Where is your config store? I've had similar performance issues, still not completely resolved, that I've narrowed down to disk performance on the NAS that the VM's are running on. If you have a bunch (as defined as more than 2) VM's sharing disk spindles, I/O performance drops to "equivalent to a 3.5" floppy drive" as reported by Performance Analysis of Logs (PAL) Tool - Home . ArcGIS Svr is very very sensitive to disk performance where the config store is concerned. As far as the communication protocol, it's using SMB, and a massive amount according to our network engineer whom identified a high number of failing SMB packets going between our servers and the shared config store. The solution is a SAN and network solution that is far out of our budget. Low-hanging fruit, are your IT folks enforcing encrypt SMB, per chance, at the OS level? 15-30% performance hit right there. Perhaps a GPO update is causing this?
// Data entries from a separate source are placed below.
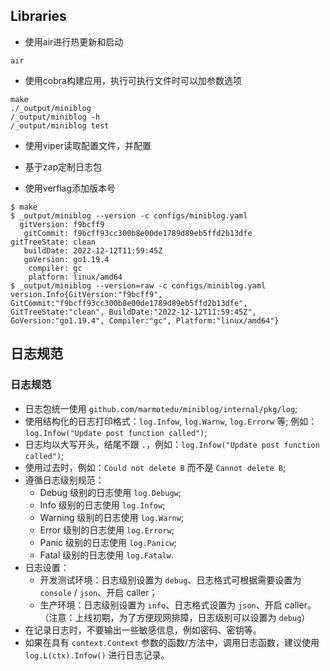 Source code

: 
## Libraries
- 使用air进行热更新和启动
```
air
```

- 使用cobra构建应用，执行可执行文件时可以加参数选项
```
make
./_output/miniblog
/_output/miniblog -h
/_output/miniblog test
```

- 使用viper读取配置文件，并配置

- 基于zap定制日志包

- 使用verflag添加版本号
```
$ make
$ _output/miniblog --version -c configs/miniblog.yaml
  gitVersion: f9bcff9
   gitCommit: f9bcff93cc300b8e00de1789d89eb5ffd2b13dfe
gitTreeState: clean
   buildDate: 2022-12-12T11:59:45Z
   goVersion: go1.19.4
    compiler: gc
    platform: linux/amd64
$ _output/miniblog --version=raw -c configs/miniblog.yaml
version.Info{GitVersion:"f9bcff9", GitCommit:"f9bcff93cc300b8e00de1789d89eb5ffd2b13dfe", GitTreeState:"clean", BuildDate:"2022-12-12T11:59:45Z", GoVersion:"go1.19.4", Compiler:"gc", Platform:"linux/amd64"}
```


## 日志规范

### 日志规范

- 日志包统一使用 `github.com/marmotedu/miniblog/internal/pkg/log`;
- 使用结构化的日志打印格式：`log.Infow`, `log.Warnw`, `log.Errorw` 等; 例如：`log.Infow("Update post function called")`;
- 日志均以大写开头，结尾不跟 `.`，例如：`log.Infow("Update post function called")`;
- 使用过去时，例如：`Could not delete B` 而不是 `Cannot delete B`;
- 遵循日志级别规范：
  - Debug 级别的日志使用 `log.Debugw`;
  - Info 级别的日志使用 `log.Infow`;
  - Warning 级别的日志使用 `log.Warnw`;
  - Error 级别的日志使用 `log.Errorw`;
  - Panic 级别的日志使用 `log.Panicw`;
  - Fatal 级别的日志使用 `log.Fatalw`.
- 日志设置：
  - 开发测试环境：日志级别设置为 `debug`、日志格式可根据需要设置为 `console` / `json`、开启 caller；
  - 生产环境：日志级别设置为 `info`、日志格式设置为 `json`、开启 caller。（注意：上线初期，为了方便现网排障，日志级别可以设置为 `debug`）
- 在记录日志时，不要输出一些敏感信息，例如密码、密钥等。
- 如果在具有 `context.Context` 参数的函数/方法中，调用日志函数，建议使用 `log.L(ctx).Infow()` 进行日志记录。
Our config store is on a dedicated GIS application file share that we've used for over two years without incident. It's only in the last two weeks that we've seen a rash of "Failed to return all folder configurations. Could not create folder "/" in the config store" or "an error was encountered while synchronizing with the config store. Could not create directory path ..." error messages. We think something must have changed to create a bottleneck, but our IT staff have been unable to identify any change that might be culprit. We've temporarily moved the config stores to a server in each cluster and for now things appear to have stabilized, but we'd like to isolate the problem and find a resolution.
After further investigation we discovered that our IT department had moved our GIS application fileshare from block storage to Isilon. Once they moved the fileshare back to higher performance storage the issues resolved.